> Your objective: All records below must be reproduced exactly, although any pictures they contain are to be omitted.

(Beginning of Input data)

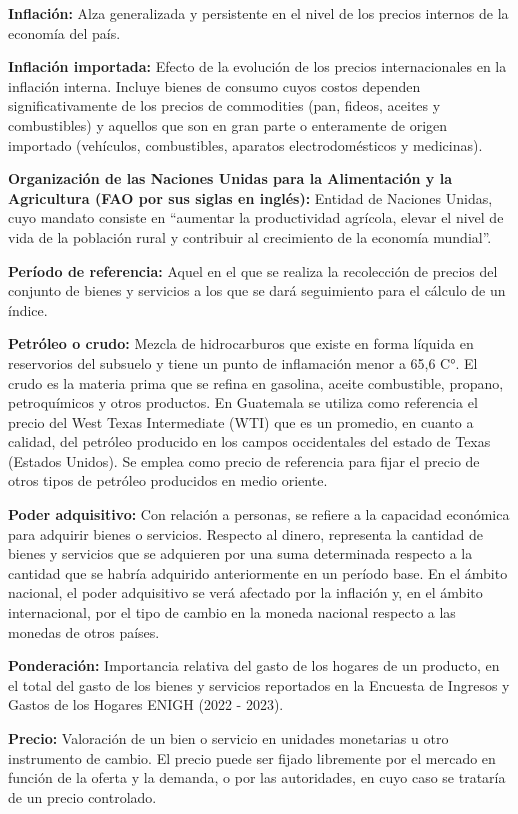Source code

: {\textbf{Inflación:} Alza generalizada y persistente en el nivel de los precios internos de la economía del país.

\textbf{Inflación importada:} Efecto de la evolución de los precios internacionales en la inflación interna. Incluye bienes de consumo cuyos costos dependen significativamente de los precios de commodities (pan, fideos, aceites y combustibles) y aquellos que son en gran parte o enteramente de origen importado (vehículos, combustibles, aparatos electrodomésticos y medicinas).

\textbf{Organización de las Naciones Unidas para la Alimentación y la Agricultura (FAO por sus siglas en inglés):} Entidad de Naciones Unidas, cuyo mandato consiste en “aumentar la productividad agrícola, elevar el nivel de vida de la población rural y contribuir al crecimiento de la economía mundial”.

\textbf{Período de referencia:} Aquel en el que se realiza la recolección de precios del conjunto de bienes y servicios a los que se dará seguimiento para el cálculo de un índice.

\textbf{Petróleo o crudo:} Mezcla de hidrocarburos que existe en forma líquida en reservorios del subsuelo y tiene un punto de inflamación menor a 65,6 C°. El crudo es la materia prima que se refina en gasolina, aceite combustible, propano, petroquímicos y otros productos. En Guatemala se utiliza como referencia el precio del West Texas Intermediate (WTI) que es un promedio, en cuanto a calidad, del petróleo producido en los campos occidentales del estado de Texas (Estados Unidos). Se emplea como precio de referencia para fijar el precio de otros tipos de petróleo producidos en medio oriente.

\textbf{Poder adquisitivo:} Con relación a personas, se refiere a la capacidad económica para adquirir bienes o servicios. Respecto al dinero, representa la cantidad de bienes y servicios que se adquieren por una suma determinada respecto a la cantidad que se habría adquirido anteriormente en un período base. En el ámbito nacional, el poder adquisitivo se verá afectado por la inflación y, en el ámbito internacional, por el tipo de cambio en la moneda nacional respecto a las monedas de otros países.

\textbf{Ponderación:} Importancia relativa del gasto de los hogares de un producto, en el total del gasto de los bienes y servicios reportados en la Encuesta de Ingresos y Gastos de los Hogares ENIGH (2022 - 2023).

\textbf{Precio:} Valoración de un bien o servicio en unidades monetarias u otro instrumento de cambio. El precio puede ser fijado libremente por el mercado en función de la oferta y la demanda, o por las autoridades, en cuyo caso se trataría de un precio controlado.

}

(End of Input data)

> Solution for this task:
Source code

: {\textbf{Inflación:} Alza generalizada y persistente en el nivel de los precios internos de la economía del país.

\textbf{Inflación importada:} Efecto de la evolución de los precios internacionales en la inflación interna. Incluye bienes de consumo cuyos costos dependen significativamente de los precios de commodities (pan, fideos, aceites y combustibles) y aquellos que son en gran parte o enteramente de origen importado (vehículos, combustibles, aparatos electrodomésticos y medicinas).

\textbf{Organización de las Naciones Unidas para la Alimentación y la Agricultura (FAO por sus siglas en inglés):} Entidad de Naciones Unidas, cuyo mandato consiste en “aumentar la productividad agrícola, elevar el nivel de vida de la población rural y contribuir al crecimiento de la economía mundial”.

\textbf{Período de referencia:} Aquel en el que se realiza la recolección de precios del conjunto de bienes y servicios a los que se dará seguimiento para el cálculo de un índice.

\textbf{Petróleo o crudo:} Mezcla de hidrocarburos que existe en forma líquida en reservorios del subsuelo y tiene un punto de inflamación menor a 65,6 C°. El crudo es la materia prima que se refina en gasolina, aceite combustible, propano, petroquímicos y otros productos. En Guatemala se utiliza como referencia el precio del West Texas Intermediate (WTI) que es un promedio, en cuanto a calidad, del petróleo producido en los campos occidentales del estado de Texas (Estados Unidos). Se emplea como precio de referencia para fijar el precio de otros tipos de petróleo producidos en medio oriente.

\textbf{Poder adquisitivo:} Con relación a personas, se refiere a la capacidad económica para adquirir bienes o servicios. Respecto al dinero, representa la cantidad de bienes y servicios que se adquieren por una suma determinada respecto a la cantidad que se habría adquirido anteriormente en un período base. En el ámbito nacional, el poder adquisitivo se verá afectado por la inflación y, en el ámbito internacional, por el tipo de cambio en la moneda nacional respecto a las monedas de otros países.

\textbf{Ponderación:} Importancia relativa del gasto de los hogares de un producto, en el total del gasto de los bienes y servicios reportados en la Encuesta de Ingresos y Gastos de los Hogares ENIGH (2022 - 2023).

\textbf{Precio:} Valoración de un bien o servicio en unidades monetarias u otro instrumento de cambio. El precio puede ser fijado libremente por el mercado en función de la oferta y la demanda, o por las autoridades, en cuyo caso se trataría de un precio controlado.

}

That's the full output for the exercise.